かわいいきのこグッズや、不思議で楽しいきのこカルチャーをご紹介!
【きのこ面白情報】とよ田キノ子さんコラムVol.20
森と湖の国のアンズタケ
こんにちは。
とよ田キノ子です。
暦では大寒から立春までの期間が1年の中でも一番寒い時期。
寒さは得意ではないのですが、この寒暖差があってこそ、
きのこのシーズンが楽しめると思えば、厳しい寒さも乗り越えられる気がします。
さて、きのこが愛されている寒い地域といえば、フィンランドもそのひとつ。
日本とほぼ同じ国土面積のフィンランドは、その7割が森に覆われ、
氷河に削られてできた湖が多く点在する「森と湖の国」です。
豊かな自然に恵まれたこのフィンランド、きのこ好きにとって嬉しいのは、
ベリーやきのこを自由に採る権利が認められていること!
土地所有者の許可を取る必要もなく、誰もが自然の恩恵をうけることができるのです。
もちろん、観光で訪れている外国人も例外ではありません。
ただし、それはゴミを捨てたり森を荒らしたりしないなどの暗黙のルールがあり
それを守っているからこそ成り立つ権利です。
フィンランドの人々は、そのように今も森と密接に関わりながら、
自然との共生を大事にして暮らしているのですね。
そのフィンランドを代表するきのこといえば、Kantarelli(カンタレッリ)。
日本ではアンズタケ(杏茸)と呼ばれるきのこです。
和名の由来は、杏のような香りがすることから。
フィンランドを舞台にした映画「かもめ食堂」にも登場しました。
もたいまさこさん扮するマサコが森できのこ狩りをして、
後日トランクいっぱいに詰まっていた、あの黄色いきのこです。
フィンランドをはじめ様々な地域で採れるきのこなので、
家庭料理には欠かせない、身近な食用きのことして世界中で広く愛されています。
(きのこらぼ内「きのこアルバム」でも紹介されています。

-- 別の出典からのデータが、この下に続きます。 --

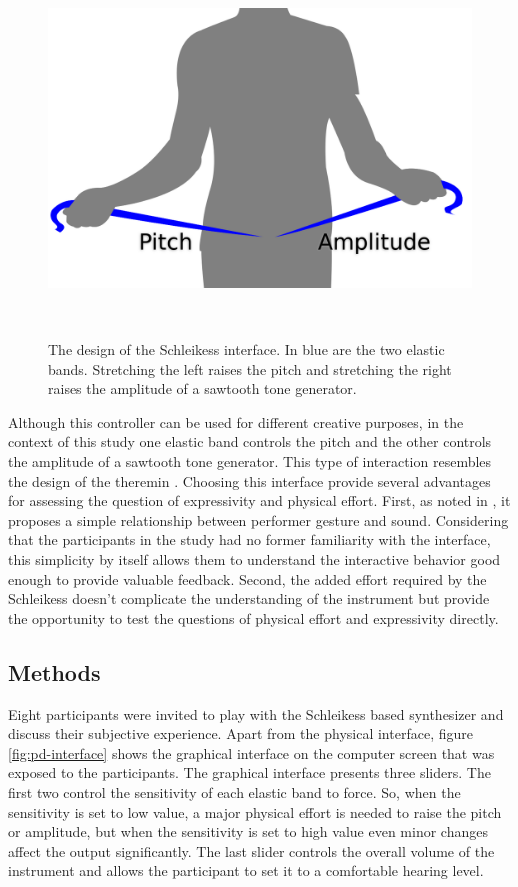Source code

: \documentclass{sigchi}
\begin{document}
\begin{figure}
  \centering
  \includegraphics[width=0.9\columnwidth]{figures/schleikess}
  \caption{The design of the Schleikess interface. In blue are the two elastic bands. Stretching the left raises the pitch and stretching the right raises the amplitude of a sawtooth tone generator.}~\label{fig:schleikess}
\end{figure}

Although this controller can be used for different creative purposes, in the context of this study one elastic band controls the pitch and the other controls the amplitude of a sawtooth tone generator.
This type of interaction resembles the design of the theremin \cite{Theremin1996}.
Choosing this interface provide several advantages for assessing the question of expressivity and physical effort.
First, as noted in \cite{Fyans2010}, it proposes a simple relationship between performer gesture and sound.
Considering that the participants in the study had no former familiarity with the interface, this simplicity by itself allows them to understand the interactive behavior good enough to provide valuable feedback.
Second, the added effort required by the Schleikess doesn't complicate the understanding of the instrument but provide the opportunity to test the questions of physical effort and expressivity directly.

\subsection{Methods}

Eight participants were invited to play with the Schleikess based synthesizer and discuss their subjective experience.
Apart from the physical interface, figure \ref{fig:pd-interface} shows the graphical interface on the computer screen that was exposed to the participants.
The graphical interface presents three sliders.
The first two control the sensitivity of each elastic band to force.
So, when the sensitivity is set to low value, a major physical effort is needed to raise the pitch or amplitude, but when the sensitivity is set to high value even minor changes affect the output significantly.
The last slider controls the overall volume of the instrument and allows the participant to set it to a comfortable hearing level.
\end{document}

詳しくはこちら。)
このアンズタケ、色も鮮やかで形も特徴的なため、
食材としてだけでなく、グッズや絵本などのモチーフとしても親しまれています。
今回は、そんなアンズタケグッズを紹介したいと思います。
写真上・中、『Vahvero Kehveli』
1981年/Mikko Samulinen(著),Masa Pulkkinen(絵)
フィンランド語で書かれている古い絵本です。
物語は、主人公であるアンズタケの子供が生まれるところからはじまり、
様々なきのこや動植物・昆虫と出会い、自然の世界を知っていくという内容。
森と共に暮らしているフィンランドらしい1冊です。
擬人化されているきのこたちがかわいらしく、色鉛筆画と2色のペン画にも温かみがあります。
フランス発の老舗キャンドルメーカー、
POINT A LA LIGNE(ポアン・ア・ラ・リーニュ)によるアンズタケ型のキャンドル。
アンズタケの特徴であるひらひらとした曲線や、しわひだの表現も美しく
3本の幼菌もかわいらしい!リアルで繊細な造形が魅力です。
多くの国できのこの絵柄の切手が発行されていますが、アンズタケの切手もたくさんあります。

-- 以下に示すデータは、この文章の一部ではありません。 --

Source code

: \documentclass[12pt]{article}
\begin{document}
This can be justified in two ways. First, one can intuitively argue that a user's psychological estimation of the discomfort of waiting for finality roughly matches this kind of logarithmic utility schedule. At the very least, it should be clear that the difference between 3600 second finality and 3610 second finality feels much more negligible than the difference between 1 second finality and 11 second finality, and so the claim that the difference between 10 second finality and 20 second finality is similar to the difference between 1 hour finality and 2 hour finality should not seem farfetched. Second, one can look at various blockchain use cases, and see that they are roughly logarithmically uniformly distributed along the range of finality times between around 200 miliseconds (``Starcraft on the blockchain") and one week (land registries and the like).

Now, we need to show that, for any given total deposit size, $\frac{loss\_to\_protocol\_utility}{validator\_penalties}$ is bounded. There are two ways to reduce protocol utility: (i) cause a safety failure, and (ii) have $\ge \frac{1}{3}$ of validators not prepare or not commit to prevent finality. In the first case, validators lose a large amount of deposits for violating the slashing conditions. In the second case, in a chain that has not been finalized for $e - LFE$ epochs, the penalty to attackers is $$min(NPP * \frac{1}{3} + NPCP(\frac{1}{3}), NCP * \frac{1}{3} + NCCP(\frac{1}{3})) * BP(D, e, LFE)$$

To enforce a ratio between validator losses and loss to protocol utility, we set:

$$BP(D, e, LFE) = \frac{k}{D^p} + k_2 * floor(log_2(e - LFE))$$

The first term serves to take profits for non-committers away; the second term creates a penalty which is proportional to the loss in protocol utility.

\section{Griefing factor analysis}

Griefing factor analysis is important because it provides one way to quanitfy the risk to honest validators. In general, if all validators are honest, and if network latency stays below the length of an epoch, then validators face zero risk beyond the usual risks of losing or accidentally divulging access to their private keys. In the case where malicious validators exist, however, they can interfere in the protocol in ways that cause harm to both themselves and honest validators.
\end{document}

例えば、この写真はニカラグア、ベトナム、ギニア、モンゴル、カンボジア、ソ連のもの。
同じアンズタケの絵柄でも国によって雰囲気が違うのも面白いですね。
アンズタケは、言葉の通り“絵になる”きのこだということがわかります。
このようなアンズタケがたくさん生える美しい国、フィンランド。
あまり接点がないようにも思えますが、
フィンランドの人々が森にはたくさんの精霊が住んでいると信じているように
日本人も、古代から八百万(やおよろず)の神々※と共に、
きのこを始めとする自然と寄り添い暮らしてきました。
現代を生きる私たちが忘れつつある自然への感謝・畏敬の気持ちを、
現在も受け継がれているフィンランドの自然観を通して思い出させてもらったように思います。

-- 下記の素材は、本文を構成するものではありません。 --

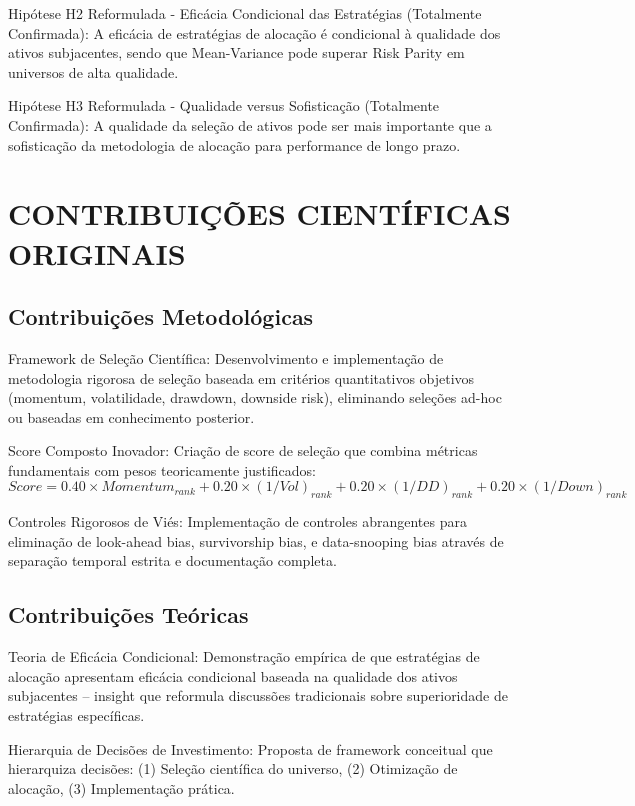 Hipótese H2 Reformulada - Eficácia Condicional das Estratégias (Totalmente Confirmada): A eficácia de estratégias de alocação é condicional à qualidade dos ativos subjacentes, sendo que Mean-Variance pode superar Risk Parity em universos de alta qualidade.

Hipótese H3 Reformulada - Qualidade versus Sofisticação (Totalmente Confirmada): A qualidade da seleção de ativos pode ser mais importante que a sofisticação da metodologia de alocação para performance de longo prazo.

\section{CONTRIBUIÇÕES CIENTÍFICAS ORIGINAIS}

\subsection{Contribuições Metodológicas}

Framework de Seleção Científica: Desenvolvimento e implementação de metodologia rigorosa de seleção baseada em critérios quantitativos objetivos (momentum, volatilidade, drawdown, downside risk), eliminando seleções ad-hoc ou baseadas em conhecimento posterior.

Score Composto Inovador: Criação de score de seleção que combina métricas fundamentais com pesos teoricamente justificados:
\begin{equation}
Score = 0.40 \times Momentum_{rank} + 0.20 \times (1/Vol)_{rank} + 0.20 \times (1/DD)_{rank} + 0.20 \times (1/Down)_{rank}
\end{equation}

Controles Rigorosos de Viés: Implementação de controles abrangentes para eliminação de look-ahead bias, survivorship bias, e data-snooping bias através de separação temporal estrita e documentação completa.

\subsection{Contribuições Teóricas}

Teoria de Eficácia Condicional: Demonstração empírica de que estratégias de alocação apresentam eficácia condicional baseada na qualidade dos ativos subjacentes – insight que reformula discussões tradicionais sobre superioridade de estratégias específicas.

Hierarquia de Decisões de Investimento: Proposta de framework conceitual que hierarquiza decisões: (1) Seleção científica do universo, (2) Otimização de alocação, (3) Implementação prática.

テクノロジーと自然が調和し、共存していく道を歩んでいけたら理想的ではありますが
一朝一夕でできる簡単なことではありません。
せめて、私たちも自然の一部ということを忘れずにいたいものです。
※八百万の神:たくさんの神々の意。あらゆるものに神が宿っているという考え方。
とよ田キノ子
アートディレクター、グラフィック&ウェブデザイナー、きのこグッズコレクター。
2007年に“キノコ病”を発症し、以後「とよ田キノ子」名義で活動を開始。
キノコグッズコレクションの展示や、キノコをモチーフにしたイラスト作品展、
キノコイベント等を開催。
2011年9月、グラフィック社より出版された『きのこ(乙女の玉手箱シリーズ)』を監修。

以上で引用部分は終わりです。